2. Captive Prince by C.S. Pacat
Rating: 4/5 stars 
Synopsis: Damen is a warrior hero to his people, and the rightful heir to the throne of Akielos. But when his half brother seizes power, Damen is captured, stripped of his identity, and sent to serve the prince of an enemy nation as a pleasure slave.

Beautiful, manipulative, and deadly, his new master, Prince Laurent, epitomizes the worst of the court at Vere. But in the lethal political web of the Veretian court, nothing is as it seems, and when Damen finds himself caught up in a play for the throne, he must work together with Laurent to survive and save his country.

For Damen, there is just one rule: never, ever reveal his true identity. Because the one man Damen needs is the one man who has more reason to hate him than anyone else…


3. The Joy Luck Club by Amy Tan
Rating: 4/5 stars
Synopsis: Four mothers, four daughters, four families whose histories shift with the four winds depending on who's "saying" the stories. In 1949 four Chinese women, recent immigrants to San Francisco, begin meeting to eat dim sum, play mahjong, and talk. United in shared unspeakable loss and hope, they call themselves the Joy Luck Club. Rather than sink into tragedy, they choose to gather to raise their spirits and money. "To despair was to wish back for something already lost. Or to prolong what was already unbearable." Forty years later the stories and history continue.With wit and sensitivity, Amy Tan examines the sometimes painful, often tender, and always deep connection between mothers and daughters. As each woman reveals her secrets, trying to unravel the truth about her life, the strings become more tangled, more entwined. Mothers boast or despair over daughters, and daughters roll their eyes even as they feel the inextricable tightening of their matriarchal ties. Tan is an astute storyteller, enticing readers to immerse themselves into these lives of complexity and mystery.
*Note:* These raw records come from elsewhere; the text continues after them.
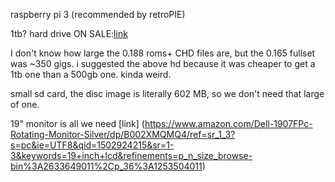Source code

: raspberry pi 3 (recommended by retroPIE)

1tb? hard drive ON SALE:[link](https://www.amazon.com/Elements-Portable-External-Drive-WDBUZG0010BBK-WESN/dp/B00CRZ2PRM/ref=pd_lpo_vtph_147_bs_t_1?_encoding=UTF8&psc=1&refRID=RAM4G1GKFHXT2VYNM0EX)

I don't know how large the 0.188 roms+ CHD files are, but the 0.165 fullset was ~350 gigs. i suggested the above hd because it was cheaper to get a 1tb one than a 500gb one. kinda weird.

small sd card, the disc image is literally 602 MB, so we don't need that large of one.

19" monitor is all we need [link] (https://www.amazon.com/Dell-1907FPc-Rotating-Monitor-Silver/dp/B002XMQMQ4/ref=sr_1_3?s=pc&ie=UTF8&qid=1502924215&sr=1-3&keywords=19+inch+lcd&refinements=p_n_size_browse-bin%3A2633649011%2Cp_36%3A1253504011)
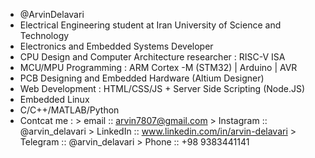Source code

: - @ArvinDelavari
- Electrical Engineering student at Iran University of Science and Technology
- Electronics and Embedded Systems Developer
- CPU Design and Computer Architecture researcher : RISC-V ISA 
- MCU/MPU Programming : ARM Cortex -M (STM32) | Arduino | AVR
- PCB Designing and Embedded Hardware (Altium Designer)
- Web Development : HTML/CSS/JS + Server Side Scripting (Node.JS)
- Embedded Linux
- C/C++/MATLAB/Python
- Contcat me :
              > email :: arvin7807@gmail.com
              > Instagram :: @arvin_delavari
              > LinkedIn :: www.linkedin.com/in/arvin-delavari
              > Telegram :: @arvin_delavari
              > Phone :: +98 9383441141
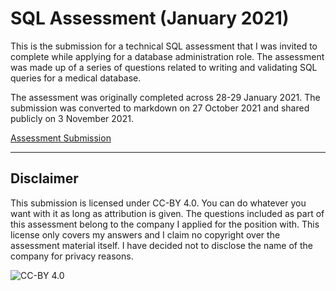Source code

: # SQL Assessment (January 2021)

This is the submission for a technical SQL assessment that I was invited to complete while applying for a database administration role. The assessment was made up of a series of questions related to writing and validating SQL queries for a medical database.

The assessment was originally completed across 28-29 January 2021. The submission was converted to markdown on 27 October 2021 and shared publicly on 3 November 2021.

[Assessment Submission](./submission.md)

---

## Disclaimer

This submission is licensed under CC-BY 4.0. You can do whatever you want with it as long as attribution is given. The questions included as part of this assessment belong to the company I applied for the position with. This license only covers my answers and I claim no copyright over the assessment material itself. I have decided not to disclose the name of the company for privacy reasons.

![CC-BY 4.0](https://i.creativecommons.org/l/by/4.0/88x31.png)

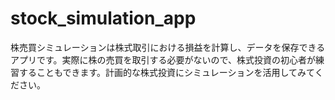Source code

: # stock_simulation_app
株売買シミュレーションは株式取引における損益を計算し、データを保存できるアプリです。実際に株の売買を取引する必要がないので、株式投資の初心者が練習することもできます。計画的な株式投資にシミュレーションを活用してみてください。
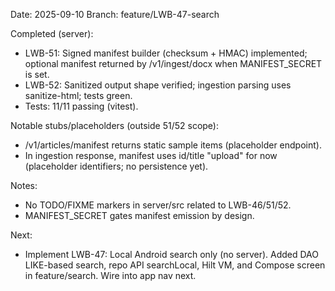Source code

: Date: 2025-09-10
Branch: feature/LWB-47-search

Completed (server):
- LWB-51: Signed manifest builder (checksum + HMAC) implemented; optional manifest returned by /v1/ingest/docx when MANIFEST_SECRET is set.
- LWB-52: Sanitized output shape verified; ingestion parsing uses sanitize-html; tests green.
- Tests: 11/11 passing (vitest).

Notable stubs/placeholders (outside 51/52 scope):
- /v1/articles/manifest returns static sample items (placeholder endpoint).
- In ingestion response, manifest uses id/title "upload" for now (placeholder identifiers; no persistence yet).

Notes:
- No TODO/FIXME markers in server/src related to LWB-46/51/52.
- MANIFEST_SECRET gates manifest emission by design.

Next:
- Implement LWB-47: Local Android search only (no server). Added DAO LIKE-based search, repo API searchLocal, Hilt VM, and Compose screen in feature/search. Wire into app nav next.
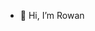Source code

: - 👋 Hi, I’m Rowan

<!---
rowanbl/rowanbl is a ✨ special ✨ repository because its `README.md` (this file) appears on your GitHub profile.
You can click the Preview link to take a look at your changes.
--->
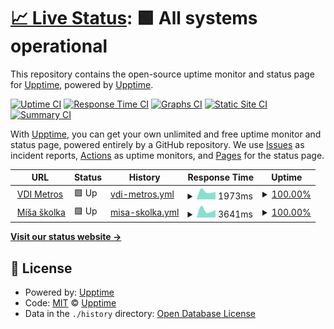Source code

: # [📈 Live Status](https://demo.upptime.js.org): <!--live status--> **🟩 All systems operational**

This repository contains the open-source uptime monitor and status page for [Upptime](https://upptime.js.org), powered by [Upptime](https://github.com/upptime/upptime).

[![Uptime CI](https://github.com/bohdanKulcyckyj/TrackAvailability/workflows/Uptime%20CI/badge.svg)](https://github.com/bohdanKulcyckyj/TrackAvailability/actions?query=workflow%3A%22Uptime+CI%22)
[![Response Time CI](https://github.com/bohdanKulcyckyj/TrackAvailability/workflows/Response%20Time%20CI/badge.svg)](https://github.com/bohdanKulcyckyj/TrackAvailability/actions?query=workflow%3A%22Response+Time+CI%22)
[![Graphs CI](https://github.com/bohdanKulcyckyj/TrackAvailability/workflows/Graphs%20CI/badge.svg)](https://github.com/bohdanKulcyckyj/TrackAvailability/actions?query=workflow%3A%22Graphs+CI%22)
[![Static Site CI](https://github.com/bohdanKulcyckyj/TrackAvailability/workflows/Static%20Site%20CI/badge.svg)](https://github.com/bohdanKulcyckyj/TrackAvailability/actions?query=workflow%3A%22Static+Site+CI%22)
[![Summary CI](https://github.com/bohdanKulcyckyj/TrackAvailability/workflows/Summary%20CI/badge.svg)](https://github.com/bohdanKulcyckyj/TrackAvailability/actions?query=workflow%3A%22Summary+CI%22)

With [Upptime](https://upptime.js.org), you can get your own unlimited and free uptime monitor and status page, powered entirely by a GitHub repository. We use [Issues](https://github.com/upptime/upptime/issues) as incident reports, [Actions](https://github.com/bohdanKulcyckyj/TrackAvailability/actions) as uptime monitors, and [Pages](https://demo.upptime.js.org) for the status page.

<!--start: status pages-->
<!-- This summary is generated by Upptime (https://github.com/upptime/upptime) -->
<!-- Do not edit this manually, your changes will be overwritten -->
<!-- prettier-ignore -->
| URL | Status | History | Response Time | Uptime |
| --- | ------ | ------- | ------------- | ------ |
| <img alt="" src="https://icons.duckduckgo.com/ip3/www.vdimetros.cz.ico" height="13"> [VDI Metros](https://www.vdimetros.cz) | 🟩 Up | [vdi-metros.yml](https://github.com/bohdanKulcyckyj/TrackAvailability/commits/HEAD/history/vdi-metros.yml) | <details><summary><img alt="Response time graph" src="./graphs/vdi-metros/response-time-week.png" height="20"> 1973ms</summary><br><a href="https://bohdanKulcyckyj.github.io/TrackAvailability/history/vdi-metros"><img alt="Response time 1973" src="https://img.shields.io/endpoint?url=https%3A%2F%2Fraw.githubusercontent.com%2FbohdanKulcyckyj%2FTrackAvailability%2FHEAD%2Fapi%2Fvdi-metros%2Fresponse-time.json"></a><br><a href="https://bohdanKulcyckyj.github.io/TrackAvailability/history/vdi-metros"><img alt="24-hour response time 1973" src="https://img.shields.io/endpoint?url=https%3A%2F%2Fraw.githubusercontent.com%2FbohdanKulcyckyj%2FTrackAvailability%2FHEAD%2Fapi%2Fvdi-metros%2Fresponse-time-day.json"></a><br><a href="https://bohdanKulcyckyj.github.io/TrackAvailability/history/vdi-metros"><img alt="7-day response time 1973" src="https://img.shields.io/endpoint?url=https%3A%2F%2Fraw.githubusercontent.com%2FbohdanKulcyckyj%2FTrackAvailability%2FHEAD%2Fapi%2Fvdi-metros%2Fresponse-time-week.json"></a><br><a href="https://bohdanKulcyckyj.github.io/TrackAvailability/history/vdi-metros"><img alt="30-day response time 1973" src="https://img.shields.io/endpoint?url=https%3A%2F%2Fraw.githubusercontent.com%2FbohdanKulcyckyj%2FTrackAvailability%2FHEAD%2Fapi%2Fvdi-metros%2Fresponse-time-month.json"></a><br><a href="https://bohdanKulcyckyj.github.io/TrackAvailability/history/vdi-metros"><img alt="1-year response time 1973" src="https://img.shields.io/endpoint?url=https%3A%2F%2Fraw.githubusercontent.com%2FbohdanKulcyckyj%2FTrackAvailability%2FHEAD%2Fapi%2Fvdi-metros%2Fresponse-time-year.json"></a></details> | <details><summary><a href="https://bohdanKulcyckyj.github.io/TrackAvailability/history/vdi-metros">100.00%</a></summary><a href="https://bohdanKulcyckyj.github.io/TrackAvailability/history/vdi-metros"><img alt="All-time uptime 100.00%" src="https://img.shields.io/endpoint?url=https%3A%2F%2Fraw.githubusercontent.com%2FbohdanKulcyckyj%2FTrackAvailability%2FHEAD%2Fapi%2Fvdi-metros%2Fuptime.json"></a><br><a href="https://bohdanKulcyckyj.github.io/TrackAvailability/history/vdi-metros"><img alt="24-hour uptime 100.00%" src="https://img.shields.io/endpoint?url=https%3A%2F%2Fraw.githubusercontent.com%2FbohdanKulcyckyj%2FTrackAvailability%2FHEAD%2Fapi%2Fvdi-metros%2Fuptime-day.json"></a><br><a href="https://bohdanKulcyckyj.github.io/TrackAvailability/history/vdi-metros"><img alt="7-day uptime 100.00%" src="https://img.shields.io/endpoint?url=https%3A%2F%2Fraw.githubusercontent.com%2FbohdanKulcyckyj%2FTrackAvailability%2FHEAD%2Fapi%2Fvdi-metros%2Fuptime-week.json"></a><br><a href="https://bohdanKulcyckyj.github.io/TrackAvailability/history/vdi-metros"><img alt="30-day uptime 100.00%" src="https://img.shields.io/endpoint?url=https%3A%2F%2Fraw.githubusercontent.com%2FbohdanKulcyckyj%2FTrackAvailability%2FHEAD%2Fapi%2Fvdi-metros%2Fuptime-month.json"></a><br><a href="https://bohdanKulcyckyj.github.io/TrackAvailability/history/vdi-metros"><img alt="1-year uptime 100.00%" src="https://img.shields.io/endpoint?url=https%3A%2F%2Fraw.githubusercontent.com%2FbohdanKulcyckyj%2FTrackAvailability%2FHEAD%2Fapi%2Fvdi-metros%2Fuptime-year.json"></a></details>
| <img alt="" src="https://icons.duckduckgo.com/ip3/www.misaskolka.cz.ico" height="13"> [Míša školka](https://www.misaskolka.cz) | 🟩 Up | [misa-skolka.yml](https://github.com/bohdanKulcyckyj/TrackAvailability/commits/HEAD/history/misa-skolka.yml) | <details><summary><img alt="Response time graph" src="./graphs/misa-skolka/response-time-week.png" height="20"> 3641ms</summary><br><a href="https://bohdanKulcyckyj.github.io/TrackAvailability/history/misa-skolka"><img alt="Response time 3641" src="https://img.shields.io/endpoint?url=https%3A%2F%2Fraw.githubusercontent.com%2FbohdanKulcyckyj%2FTrackAvailability%2FHEAD%2Fapi%2Fmisa-skolka%2Fresponse-time.json"></a><br><a href="https://bohdanKulcyckyj.github.io/TrackAvailability/history/misa-skolka"><img alt="24-hour response time 3641" src="https://img.shields.io/endpoint?url=https%3A%2F%2Fraw.githubusercontent.com%2FbohdanKulcyckyj%2FTrackAvailability%2FHEAD%2Fapi%2Fmisa-skolka%2Fresponse-time-day.json"></a><br><a href="https://bohdanKulcyckyj.github.io/TrackAvailability/history/misa-skolka"><img alt="7-day response time 3641" src="https://img.shields.io/endpoint?url=https%3A%2F%2Fraw.githubusercontent.com%2FbohdanKulcyckyj%2FTrackAvailability%2FHEAD%2Fapi%2Fmisa-skolka%2Fresponse-time-week.json"></a><br><a href="https://bohdanKulcyckyj.github.io/TrackAvailability/history/misa-skolka"><img alt="30-day response time 3641" src="https://img.shields.io/endpoint?url=https%3A%2F%2Fraw.githubusercontent.com%2FbohdanKulcyckyj%2FTrackAvailability%2FHEAD%2Fapi%2Fmisa-skolka%2Fresponse-time-month.json"></a><br><a href="https://bohdanKulcyckyj.github.io/TrackAvailability/history/misa-skolka"><img alt="1-year response time 3641" src="https://img.shields.io/endpoint?url=https%3A%2F%2Fraw.githubusercontent.com%2FbohdanKulcyckyj%2FTrackAvailability%2FHEAD%2Fapi%2Fmisa-skolka%2Fresponse-time-year.json"></a></details> | <details><summary><a href="https://bohdanKulcyckyj.github.io/TrackAvailability/history/misa-skolka">100.00%</a></summary><a href="https://bohdanKulcyckyj.github.io/TrackAvailability/history/misa-skolka"><img alt="All-time uptime 100.00%" src="https://img.shields.io/endpoint?url=https%3A%2F%2Fraw.githubusercontent.com%2FbohdanKulcyckyj%2FTrackAvailability%2FHEAD%2Fapi%2Fmisa-skolka%2Fuptime.json"></a><br><a href="https://bohdanKulcyckyj.github.io/TrackAvailability/history/misa-skolka"><img alt="24-hour uptime 100.00%" src="https://img.shields.io/endpoint?url=https%3A%2F%2Fraw.githubusercontent.com%2FbohdanKulcyckyj%2FTrackAvailability%2FHEAD%2Fapi%2Fmisa-skolka%2Fuptime-day.json"></a><br><a href="https://bohdanKulcyckyj.github.io/TrackAvailability/history/misa-skolka"><img alt="7-day uptime 100.00%" src="https://img.shields.io/endpoint?url=https%3A%2F%2Fraw.githubusercontent.com%2FbohdanKulcyckyj%2FTrackAvailability%2FHEAD%2Fapi%2Fmisa-skolka%2Fuptime-week.json"></a><br><a href="https://bohdanKulcyckyj.github.io/TrackAvailability/history/misa-skolka"><img alt="30-day uptime 100.00%" src="https://img.shields.io/endpoint?url=https%3A%2F%2Fraw.githubusercontent.com%2FbohdanKulcyckyj%2FTrackAvailability%2FHEAD%2Fapi%2Fmisa-skolka%2Fuptime-month.json"></a><br><a href="https://bohdanKulcyckyj.github.io/TrackAvailability/history/misa-skolka"><img alt="1-year uptime 100.00%" src="https://img.shields.io/endpoint?url=https%3A%2F%2Fraw.githubusercontent.com%2FbohdanKulcyckyj%2FTrackAvailability%2FHEAD%2Fapi%2Fmisa-skolka%2Fuptime-year.json"></a></details>

<!--end: status pages-->

[**Visit our status website →**](https://demo.upptime.js.org)

## 📄 License

- Powered by: [Upptime](https://github.com/upptime/upptime)
- Code: [MIT](./LICENSE) © [Upptime](https://upptime.js.org)
- Data in the `./history` directory: [Open Database License](https://opendatacommons.org/licenses/odbl/1-0/)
4. Pride & Prejudice by Jane Austen
Rating: 5/5 stars
Synopsis: First published in 1813, "Pride and Prejudice," Jane Austen's witty comedy of manners - one of the most popular novels of all time - tells the story of Mr and Mrs Bennet's five unmarried daughters after the rich and eligible Mr Bingley and his status-conscious friend, Mr Darcy, have moved into their neighbourhood. "It is a truth universally acknowledged, that a single man in possession of a good fortune must be in want of a wife." So begins the novel, that features splendidly civilized sparring between the proud Mr. Darcy and the prejudiced Elizabeth Bennet as they play out their spirited courtship in a series of eighteenth-century drawing-room intrigues.


5. The Book Thief by Markus Zusak
Rating: 5/5 stars
Synopsis: It’s just a small story really, about among other things: a girl, some words, an accordionist, some fanatical Germans, a Jewish fist-fighter, and quite a lot of thievery. . . .

Set during World War II in Germany, Markus Zusak’s groundbreaking new novel is the story of Liesel Meminger, a foster girl living outside of Munich. Liesel scratches out a meager existence for herself by stealing when she encounters something she can’t resist–books. With the help of her accordion-playing foster father, she learns to read and shares her stolen books with her neighbors during bombing raids as well as with the Jewish man hidden in her basement before he is marched to Dachau.

This is an unforgettable story about the ability of books to feed the soul.


What were your favorite reads this month?